Provided data:
= Beginning of Section =

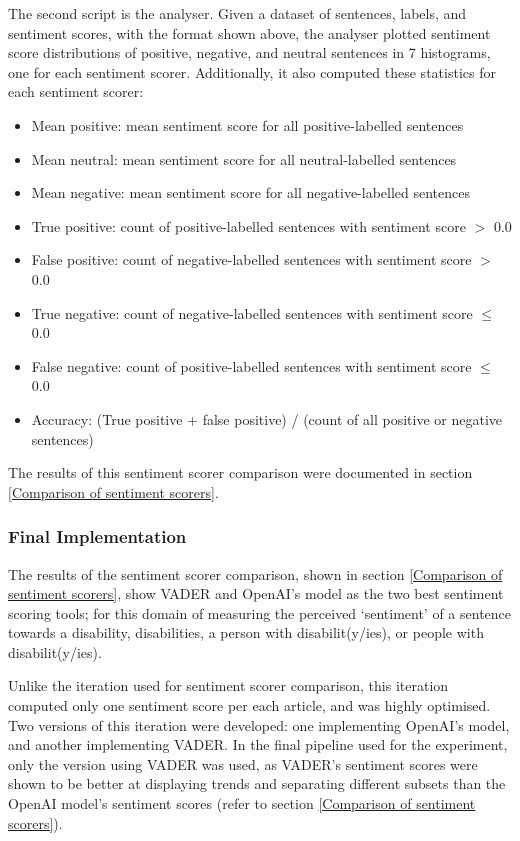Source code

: \documentclass{report}
\begin{document}
The second script is the analyser.
Given a dataset of sentences, labels, and sentiment scores, with the format shown above, the analyser plotted sentiment score distributions of positive, negative, and neutral sentences in 7 histograms, one for each sentiment scorer.
Additionally, it also computed these statistics for each sentiment scorer:
\begin{itemize}
	\item Mean positive: mean sentiment score for all positive-labelled sentences
	\item Mean neutral: mean sentiment score for all neutral-labelled sentences
	\item Mean negative: mean sentiment score for all negative-labelled sentences
	\item True positive: count of positive-labelled sentences with sentiment score $>$ 0.0
	\item False positive: count of negative-labelled sentences with sentiment score $>$ 0.0 
	\item True negative: count of negative-labelled sentences with sentiment score $\le$ 0.0
	\item False negative: count of positive-labelled sentences with sentiment score $\le$ 0.0
	\item Accuracy: (True positive + false positive) / (count of all positive or negative sentences)
\end{itemize}
The results of this sentiment scorer comparison were documented in section \ref{Comparison of sentiment scorers}.

\subsubsection{Final Implementation} \label{des-sentiment-final}

The results of the sentiment scorer comparison, shown in section \ref{Comparison of sentiment scorers}, show VADER \cite{VADER} and OpenAI's model \cite{OpenAI} as the two best sentiment scoring tools; for this domain of measuring the perceived `sentiment' of a sentence towards a disability, disabilities, a person with disabilit(y/ies), or people with disabilit(y/ies).

Unlike the iteration used for sentiment scorer comparison, this iteration computed only one sentiment score per each article, and was highly optimised.
Two versions of this iteration were developed: one implementing OpenAI's model, and another implementing VADER.
In the final pipeline used for the experiment, only the version using VADER was used, as VADER's sentiment scores were shown to be better at displaying trends and separating different subsets than the OpenAI model's sentiment scores (refer to section \ref{Comparison of sentiment scorers}).
\end{document}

= End of Section =

What needs to be done:
The response must contain exactly the lines from the one with "The second script is the analyser." through the last line of the material above, both ends included, and no others.

Reply to the task:
The second script is the analyser.
Given a dataset of sentences, labels, and sentiment scores, with the format shown above, the analyser plotted sentiment score distributions of positive, negative, and neutral sentences in 7 histograms, one for each sentiment scorer.
Additionally, it also computed these statistics for each sentiment scorer:
\begin{itemize}
	\item Mean positive: mean sentiment score for all positive-labelled sentences
	\item Mean neutral: mean sentiment score for all neutral-labelled sentences
	\item Mean negative: mean sentiment score for all negative-labelled sentences
	\item True positive: count of positive-labelled sentences with sentiment score $>$ 0.0
	\item False positive: count of negative-labelled sentences with sentiment score $>$ 0.0 
	\item True negative: count of negative-labelled sentences with sentiment score $\le$ 0.0
	\item False negative: count of positive-labelled sentences with sentiment score $\le$ 0.0
	\item Accuracy: (True positive + false positive) / (count of all positive or negative sentences)
\end{itemize}
The results of this sentiment scorer comparison were documented in section \ref{Comparison of sentiment scorers}.

\subsubsection{Final Implementation} \label{des-sentiment-final}

The results of the sentiment scorer comparison, shown in section \ref{Comparison of sentiment scorers}, show VADER \cite{VADER} and OpenAI's model \cite{OpenAI} as the two best sentiment scoring tools; for this domain of measuring the perceived `sentiment' of a sentence towards a disability, disabilities, a person with disabilit(y/ies), or people with disabilit(y/ies).

Unlike the iteration used for sentiment scorer comparison, this iteration computed only one sentiment score per each article, and was highly optimised.
Two versions of this iteration were developed: one implementing OpenAI's model, and another implementing VADER.
In the final pipeline used for the experiment, only the version using VADER was used, as VADER's sentiment scores were shown to be better at displaying trends and separating different subsets than the OpenAI model's sentiment scores (refer to section \ref{Comparison of sentiment scorers}).
\end{document}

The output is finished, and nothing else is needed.